(Beginning of Records for this exercise)

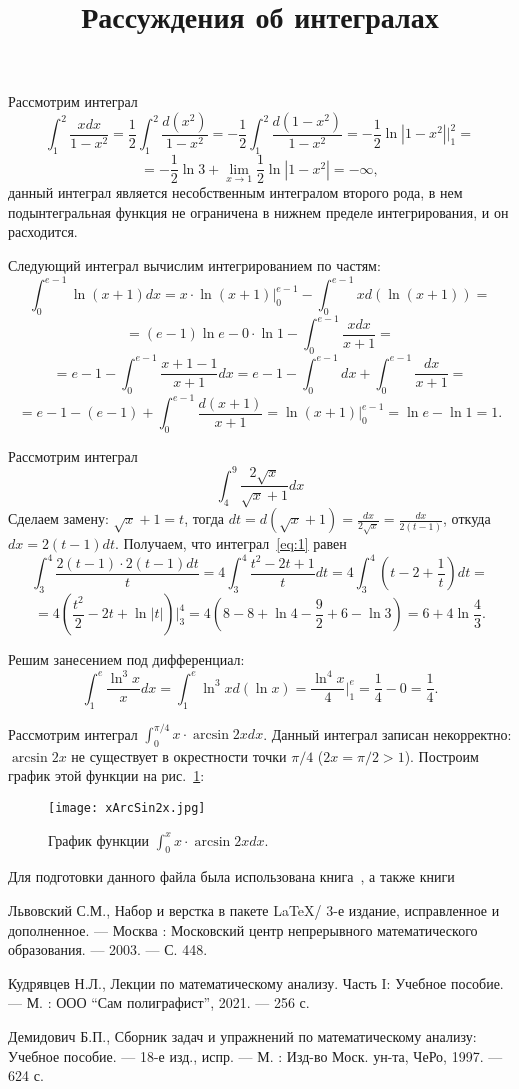 \documentclass{article}
\title{Рассуждения об интегралах}
\begin{document}
\maketitle

Рассмотрим интеграл
 $$\int_1^2\frac{xdx}{1-x^2}=\frac{1}{2}\int_1^2\frac{d(x^2)}{1-x^2}=-\frac{1}{2}\int_1^2\frac{d(1-x^2)}{1-x^2}=-\frac{1}{2}\ln|1-x^2|\Big|_1^2=$$
 $$=-\frac12\ln3+\lim\limits_{x\to1}\frac12\ln|1-x^2|=-\infty,$$
данный интеграл является несобственным интегралом второго рода, в нем подынтегральная функция не ограничена в нижнем пределе интегрирования, и он расходится.

Следующий интеграл вычислим  интегрированием по частям:
$$\int_0^{e-1}\ln(x+1)dx=x\cdot\ln(x+1)\Big|_0^{e-1}-\int_0^{e-1}xd(\ln(x+1))=$$
$$=(e-1)\ln e-0\cdot\ln 1-\int_0^{e-1}\frac{xdx}{x+1}=$$
$$=e-1-\int_0^{e-1}\frac{x+1-1}{x+1}dx=e-1-\int_0^{e-1}dx+\int_0^{e-1}\frac{dx}{x+1}=$$
$$=e-1-(e-1)+\int_0^{e-1}\frac{d(x+1)}{x+1}=\ln(x+1)\Big|_0^{e-1}=\ln e-\ln 1=1.$$

Рассмотрим интеграл
\begin{equation}\label{eq:1}
\int_4^9\frac{2\sqrt{x}}{\sqrt{x}+1}dx
\end{equation}
Сделаем замену: $\sqrt{x}+1=t$, тогда $dt=d(\sqrt{x}+1)=\frac{dx}{2\sqrt{x}}=\frac{dx}{2(t-1)}$, откуда $dx=2(t-1)dt$. Получаем, что интеграл~\eqref{eq:1} равен
 $$\int_3^4\frac{2(t-1)\cdot 2(t-1)dt}{t}=4\int_3^4\frac{t^2-2t+1}{t}dt=4\int_3^4\left(t-2+\frac{1}{t}\right)dt=$$
 $$=4\left(\frac{t^2}{2}-2t+\ln|t|\right)\Big|_3^4=4\left(8-8+\ln4-\frac{9}{2}+6-\ln3\right)=6+4\ln\frac43.$$
 
Решим занесением под дифференциал:
$$\int_1^e\frac{\ln^3x}{x}dx=\int_1^e \ln^3xd(\ln x)=\frac{\ln^4x}{4}\Big|_1^e=\frac14-0=\frac14.$$
 
Рассмотрим интеграл $\int_0^{\pi/4}x \cdot \arcsin 2x dx$. Данный интеграл записан некорректно: $\arcsin 2x$ не существует в окрестности точки $\pi/4$ ($2x=\pi/2>1$). Построим график этой функции на рис.~\ref{graph1}:

\begin{figure}
\centering
\texttt{[image: xArcSin2x.jpg]}
\caption{График функции $\int_0^{x}x \cdot \arcsin 2x dx$.}
\label{graph1}
\end{figure}

Для подготовки данного файла была использована книга~\cite{lvov}, а также книги~\cite{kudr, demid}

\begin{thebibliography}{9}

  Львовский С.М., Набор и верстка в пакете \LaTeX / 3-е издание, исправленное и дополненное. --- Москва : Московский центр непрерывного математического образования. --- 2003. --- С. 448.

 Кудрявцев Н.Л., Лекции по математическому анализу. Часть I: Учебное пособие. --- М. :  ООО ``Сам полиграфист'',  2021. --- 256 с.

 Демидович Б.П., Сборник задач и упражнений по математическому анализу: Учебное пособие. --- 18-е изд., испр. --- М. : Изд-во Моск. ун-та, ЧеРо, 1997. --- 624 с.

\end{thebibliography}
 
\end{document}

(End of Records for this exercise)

= Problem description =
Print out every entry above without changing a word, and leave out the pictures.

= Task output =
 \documentclass{article}
\title{Рассуждения об интегралах}
\begin{document}
\maketitle

Рассмотрим интеграл
 $$\int_1^2\frac{xdx}{1-x^2}=\frac{1}{2}\int_1^2\frac{d(x^2)}{1-x^2}=-\frac{1}{2}\int_1^2\frac{d(1-x^2)}{1-x^2}=-\frac{1}{2}\ln|1-x^2|\Big|_1^2=$$
 $$=-\frac12\ln3+\lim\limits_{x\to1}\frac12\ln|1-x^2|=-\infty,$$
данный интеграл является несобственным интегралом второго рода, в нем подынтегральная функция не ограничена в нижнем пределе интегрирования, и он расходится.

Следующий интеграл вычислим  интегрированием по частям:
$$\int_0^{e-1}\ln(x+1)dx=x\cdot\ln(x+1)\Big|_0^{e-1}-\int_0^{e-1}xd(\ln(x+1))=$$
$$=(e-1)\ln e-0\cdot\ln 1-\int_0^{e-1}\frac{xdx}{x+1}=$$
$$=e-1-\int_0^{e-1}\frac{x+1-1}{x+1}dx=e-1-\int_0^{e-1}dx+\int_0^{e-1}\frac{dx}{x+1}=$$
$$=e-1-(e-1)+\int_0^{e-1}\frac{d(x+1)}{x+1}=\ln(x+1)\Big|_0^{e-1}=\ln e-\ln 1=1.$$

Рассмотрим интеграл
\begin{equation}\label{eq:1}
\int_4^9\frac{2\sqrt{x}}{\sqrt{x}+1}dx
\end{equation}
Сделаем замену: $\sqrt{x}+1=t$, тогда $dt=d(\sqrt{x}+1)=\frac{dx}{2\sqrt{x}}=\frac{dx}{2(t-1)}$, откуда $dx=2(t-1)dt$. Получаем, что интеграл~\eqref{eq:1} равен
 $$\int_3^4\frac{2(t-1)\cdot 2(t-1)dt}{t}=4\int_3^4\frac{t^2-2t+1}{t}dt=4\int_3^4\left(t-2+\frac{1}{t}\right)dt=$$
 $$=4\left(\frac{t^2}{2}-2t+\ln|t|\right)\Big|_3^4=4\left(8-8+\ln4-\frac{9}{2}+6-\ln3\right)=6+4\ln\frac43.$$
 
Решим занесением под дифференциал:
$$\int_1^e\frac{\ln^3x}{x}dx=\int_1^e \ln^3xd(\ln x)=\frac{\ln^4x}{4}\Big|_1^e=\frac14-0=\frac14.$$
 
Рассмотрим интеграл $\int_0^{\pi/4}x \cdot \arcsin 2x dx$. Данный интеграл записан некорректно: $\arcsin 2x$ не существует в окрестности точки $\pi/4$ ($2x=\pi/2>1$). Построим график этой функции на рис.~\ref{graph1}:

\begin{figure}
\centering
\texttt{[image: xArcSin2x.jpg]}
\caption{График функции $\int_0^{x}x \cdot \arcsin 2x dx$.}
\label{graph1}
\end{figure}

Для подготовки данного файла была использована книга~\cite{lvov}, а также книги~\cite{kudr, demid}

\begin{thebibliography}{9}

  Львовский С.М., Набор и верстка в пакете \LaTeX / 3-е издание, исправленное и дополненное. --- Москва : Московский центр непрерывного математического образования. --- 2003. --- С. 448.

 Кудрявцев Н.Л., Лекции по математическому анализу. Часть I: Учебное пособие. --- М. :  ООО ``Сам полиграфист'',  2021. --- 256 с.

 Демидович Б.П., Сборник задач и упражнений по математическому анализу: Учебное пособие. --- 18-е изд., испр. --- М. : Изд-во Моск. ун-та, ЧеРо, 1997. --- 624 с.

\end{thebibliography}
 
\end{document}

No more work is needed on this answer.